(Dataset entries)

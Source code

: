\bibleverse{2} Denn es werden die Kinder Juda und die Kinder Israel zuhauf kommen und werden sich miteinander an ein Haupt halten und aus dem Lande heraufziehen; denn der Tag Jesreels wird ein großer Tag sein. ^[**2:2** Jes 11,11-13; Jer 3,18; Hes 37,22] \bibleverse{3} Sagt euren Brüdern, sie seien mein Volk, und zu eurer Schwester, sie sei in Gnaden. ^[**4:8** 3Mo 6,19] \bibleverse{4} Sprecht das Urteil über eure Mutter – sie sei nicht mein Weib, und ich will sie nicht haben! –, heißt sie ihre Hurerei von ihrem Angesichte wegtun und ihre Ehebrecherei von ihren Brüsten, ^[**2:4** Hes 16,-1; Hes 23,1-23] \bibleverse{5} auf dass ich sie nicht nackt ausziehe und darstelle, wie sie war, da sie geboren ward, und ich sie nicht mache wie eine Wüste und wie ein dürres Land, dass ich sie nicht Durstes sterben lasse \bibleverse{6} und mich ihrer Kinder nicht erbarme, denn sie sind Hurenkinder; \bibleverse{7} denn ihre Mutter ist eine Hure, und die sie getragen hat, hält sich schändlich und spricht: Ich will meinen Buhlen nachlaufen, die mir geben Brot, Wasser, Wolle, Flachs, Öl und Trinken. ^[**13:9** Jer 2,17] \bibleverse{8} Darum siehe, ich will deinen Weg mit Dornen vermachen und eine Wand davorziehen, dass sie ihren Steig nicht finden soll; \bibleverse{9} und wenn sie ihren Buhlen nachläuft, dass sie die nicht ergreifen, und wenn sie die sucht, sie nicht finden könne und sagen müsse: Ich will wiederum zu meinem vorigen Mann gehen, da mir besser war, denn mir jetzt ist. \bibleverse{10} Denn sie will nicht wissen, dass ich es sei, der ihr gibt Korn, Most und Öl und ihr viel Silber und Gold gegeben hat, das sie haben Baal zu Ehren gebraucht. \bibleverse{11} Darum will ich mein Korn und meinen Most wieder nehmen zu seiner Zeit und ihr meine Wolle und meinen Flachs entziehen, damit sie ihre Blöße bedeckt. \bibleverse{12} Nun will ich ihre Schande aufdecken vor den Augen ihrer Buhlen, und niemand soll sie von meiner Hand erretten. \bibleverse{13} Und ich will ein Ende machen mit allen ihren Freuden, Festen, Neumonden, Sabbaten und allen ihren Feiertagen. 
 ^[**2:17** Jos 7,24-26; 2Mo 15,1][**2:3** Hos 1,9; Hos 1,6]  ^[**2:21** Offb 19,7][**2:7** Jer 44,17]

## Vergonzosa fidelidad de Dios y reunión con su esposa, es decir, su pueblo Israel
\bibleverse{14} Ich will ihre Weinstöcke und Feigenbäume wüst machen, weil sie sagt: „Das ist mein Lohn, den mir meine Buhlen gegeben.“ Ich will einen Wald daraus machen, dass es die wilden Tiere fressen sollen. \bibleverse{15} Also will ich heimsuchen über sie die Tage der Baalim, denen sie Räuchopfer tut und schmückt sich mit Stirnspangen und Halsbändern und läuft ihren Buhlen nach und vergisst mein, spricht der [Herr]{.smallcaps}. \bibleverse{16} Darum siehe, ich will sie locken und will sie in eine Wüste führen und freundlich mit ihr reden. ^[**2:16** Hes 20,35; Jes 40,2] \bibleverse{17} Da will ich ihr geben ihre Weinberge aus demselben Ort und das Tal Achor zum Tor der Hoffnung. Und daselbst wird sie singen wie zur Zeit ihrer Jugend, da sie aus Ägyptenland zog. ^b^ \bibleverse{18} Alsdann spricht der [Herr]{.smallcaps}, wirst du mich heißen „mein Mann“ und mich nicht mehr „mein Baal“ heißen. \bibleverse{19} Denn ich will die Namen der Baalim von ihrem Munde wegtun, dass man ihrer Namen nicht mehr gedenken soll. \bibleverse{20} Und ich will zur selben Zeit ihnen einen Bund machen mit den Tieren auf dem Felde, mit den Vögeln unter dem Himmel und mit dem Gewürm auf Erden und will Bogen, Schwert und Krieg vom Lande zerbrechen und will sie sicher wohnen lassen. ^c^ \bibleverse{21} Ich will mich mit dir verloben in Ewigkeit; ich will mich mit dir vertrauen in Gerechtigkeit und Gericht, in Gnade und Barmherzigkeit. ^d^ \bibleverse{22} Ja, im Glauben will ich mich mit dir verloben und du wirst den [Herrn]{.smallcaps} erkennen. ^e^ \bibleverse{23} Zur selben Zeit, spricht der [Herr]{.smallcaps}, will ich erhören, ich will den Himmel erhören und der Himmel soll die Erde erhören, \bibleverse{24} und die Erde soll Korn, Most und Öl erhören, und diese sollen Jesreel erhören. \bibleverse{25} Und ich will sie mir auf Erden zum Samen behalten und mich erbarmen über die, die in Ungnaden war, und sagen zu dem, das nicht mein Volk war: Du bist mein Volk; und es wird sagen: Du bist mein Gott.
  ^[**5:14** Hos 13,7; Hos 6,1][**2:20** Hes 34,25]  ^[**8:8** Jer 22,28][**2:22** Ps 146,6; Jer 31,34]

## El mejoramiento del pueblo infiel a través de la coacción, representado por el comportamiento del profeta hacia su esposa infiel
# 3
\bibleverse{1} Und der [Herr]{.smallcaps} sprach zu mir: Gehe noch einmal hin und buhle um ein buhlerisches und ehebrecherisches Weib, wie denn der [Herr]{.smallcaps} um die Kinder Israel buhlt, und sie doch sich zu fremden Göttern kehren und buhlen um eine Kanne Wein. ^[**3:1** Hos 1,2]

■ EXERCISE GOAL ■
Without any alteration, repeat each entry shown above.

■ RESPONSE ■
Source code

:\bibleverse{2} Denn es werden die Kinder Juda und die Kinder Israel zuhauf kommen und werden sich miteinander an ein Haupt halten und aus dem Lande heraufziehen; denn der Tag Jesreels wird ein großer Tag sein. ^[**2:2** Jes 11,11-13; Jer 3,18; Hes 37,22] \bibleverse{3} Sagt euren Brüdern, sie seien mein Volk, und zu eurer Schwester, sie sei in Gnaden. ^[**4:8** 3Mo 6,19] \bibleverse{4} Sprecht das Urteil über eure Mutter – sie sei nicht mein Weib, und ich will sie nicht haben! –, heißt sie ihre Hurerei von ihrem Angesichte wegtun und ihre Ehebrecherei von ihren Brüsten, ^[**2:4** Hes 16,-1; Hes 23,1-23] \bibleverse{5} auf dass ich sie nicht nackt ausziehe und darstelle, wie sie war, da sie geboren ward, und ich sie nicht mache wie eine Wüste und wie ein dürres Land, dass ich sie nicht Durstes sterben lasse \bibleverse{6} und mich ihrer Kinder nicht erbarme, denn sie sind Hurenkinder; \bibleverse{7} denn ihre Mutter ist eine Hure, und die sie getragen hat, hält sich schändlich und spricht: Ich will meinen Buhlen nachlaufen, die mir geben Brot, Wasser, Wolle, Flachs, Öl und Trinken. ^[**13:9** Jer 2,17] \bibleverse{8} Darum siehe, ich will deinen Weg mit Dornen vermachen und eine Wand davorziehen, dass sie ihren Steig nicht finden soll; \bibleverse{9} und wenn sie ihren Buhlen nachläuft, dass sie die nicht ergreifen, und wenn sie die sucht, sie nicht finden könne und sagen müsse: Ich will wiederum zu meinem vorigen Mann gehen, da mir besser war, denn mir jetzt ist. \bibleverse{10} Denn sie will nicht wissen, dass ich es sei, der ihr gibt Korn, Most und Öl und ihr viel Silber und Gold gegeben hat, das sie haben Baal zu Ehren gebraucht. \bibleverse{11} Darum will ich mein Korn und meinen Most wieder nehmen zu seiner Zeit und ihr meine Wolle und meinen Flachs entziehen, damit sie ihre Blöße bedeckt. \bibleverse{12} Nun will ich ihre Schande aufdecken vor den Augen ihrer Buhlen, und niemand soll sie von meiner Hand erretten. \bibleverse{13} Und ich will ein Ende machen mit allen ihren Freuden, Festen, Neumonden, Sabbaten und allen ihren Feiertagen. 
 ^[**2:17** Jos 7,24-26; 2Mo 15,1][**2:3** Hos 1,9; Hos 1,6]  ^[**2:21** Offb 19,7][**2:7** Jer 44,17]

## Vergonzosa fidelidad de Dios y reunión con su esposa, es decir, su pueblo Israel
\bibleverse{14} Ich will ihre Weinstöcke und Feigenbäume wüst machen, weil sie sagt: „Das ist mein Lohn, den mir meine Buhlen gegeben.“ Ich will einen Wald daraus machen, dass es die wilden Tiere fressen sollen. \bibleverse{15} Also will ich heimsuchen über sie die Tage der Baalim, denen sie Räuchopfer tut und schmückt sich mit Stirnspangen und Halsbändern und läuft ihren Buhlen nach und vergisst mein, spricht der [Herr]{.smallcaps}. \bibleverse{16} Darum siehe, ich will sie locken und will sie in eine Wüste führen und freundlich mit ihr reden. ^[**2:16** Hes 20,35; Jes 40,2] \bibleverse{17} Da will ich ihr geben ihre Weinberge aus demselben Ort und das Tal Achor zum Tor der Hoffnung. Und daselbst wird sie singen wie zur Zeit ihrer Jugend, da sie aus Ägyptenland zog. ^b^ \bibleverse{18} Alsdann spricht der [Herr]{.smallcaps}, wirst du mich heißen „mein Mann“ und mich nicht mehr „mein Baal“ heißen. \bibleverse{19} Denn ich will die Namen der Baalim von ihrem Munde wegtun, dass man ihrer Namen nicht mehr gedenken soll. \bibleverse{20} Und ich will zur selben Zeit ihnen einen Bund machen mit den Tieren auf dem Felde, mit den Vögeln unter dem Himmel und mit dem Gewürm auf Erden und will Bogen, Schwert und Krieg vom Lande zerbrechen und will sie sicher wohnen lassen. ^c^ \bibleverse{21} Ich will mich mit dir verloben in Ewigkeit; ich will mich mit dir vertrauen in Gerechtigkeit und Gericht, in Gnade und Barmherzigkeit. ^d^ \bibleverse{22} Ja, im Glauben will ich mich mit dir verloben und du wirst den [Herrn]{.smallcaps} erkennen. ^e^ \bibleverse{23} Zur selben Zeit, spricht der [Herr]{.smallcaps}, will ich erhören, ich will den Himmel erhören und der Himmel soll die Erde erhören, \bibleverse{24} und die Erde soll Korn, Most und Öl erhören, und diese sollen Jesreel erhören. \bibleverse{25} Und ich will sie mir auf Erden zum Samen behalten und mich erbarmen über die, die in Ungnaden war, und sagen zu dem, das nicht mein Volk war: Du bist mein Volk; und es wird sagen: Du bist mein Gott.
  ^[**5:14** Hos 13,7; Hos 6,1][**2:20** Hes 34,25]  ^[**8:8** Jer 22,28][**2:22** Ps 146,6; Jer 31,34]

## El mejoramiento del pueblo infiel a través de la coacción, representado por el comportamiento del profeta hacia su esposa infiel
# 3
\bibleverse{1} Und der [Herr]{.smallcaps} sprach zu mir: Gehe noch einmal hin und buhle um ein buhlerisches und ehebrecherisches Weib, wie denn der [Herr]{.smallcaps} um die Kinder Israel buhlt, und sie doch sich zu fremden Göttern kehren und buhlen um eine Kanne Wein. ^[**3:1** Hos 1,2]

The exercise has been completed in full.